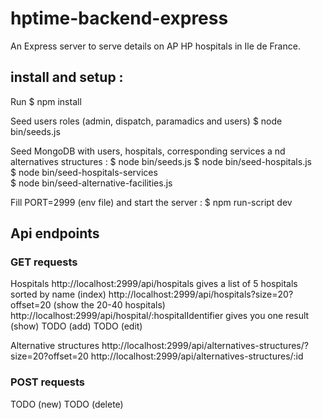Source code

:# hptime-backend-express

An Express server to serve details on AP HP hospitals in Ile de France.

## install and setup :

Run \$ npm install

Seed users roles (admin, dispatch, paramadics and users)
\$ node bin/seeds.js

Seed MongoDB with users, hospitals, corresponding services a
nd alternatives structures :
$ node bin/seeds.js
$ node bin/seed-hospitals.js  
$ node bin/seed-hospitals-services  
$ node bin/seed-alternative-facilities.js

Fill PORT=2999 (env file) and start the server :
\$ npm run-script dev

## Api endpoints

### GET requests

Hospitals
http://localhost:2999/api/hospitals gives a list of 5 hospitals sorted by name (index)
http://localhost:2999/api/hospitals?size=20?offset=20 (show the 20-40 hospitals)
http://localhost:2999/api/hospital/:hospitalIdentifier gives you one result (show)
TODO (add)
TODO (edit)

Alternative structures
http://localhost:2999/api/alternatives-structures/?size=20?offset=20
http://localhost:2999/api/alternatives-structures/:id

### POST requests

TODO (new)
TODO (delete)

━━━━━━━━━━━━━━━━━━━━

Everything from the line holding "http://localhost:2999/api/hospitals?size=20?offset=20 (show the" through the last line of the entries should be retyped exactly, with no other lines.

http://localhost:2999/api/hospitals?size=20?offset=20 (show the 20-40 hospitals)
http://localhost:2999/api/hospital/:hospitalIdentifier gives you one result (show)
TODO (add)
TODO (edit)

Alternative structures
http://localhost:2999/api/alternatives-structures/?size=20?offset=20
http://localhost:2999/api/alternatives-structures/:id

### POST requests

TODO (new)
TODO (delete)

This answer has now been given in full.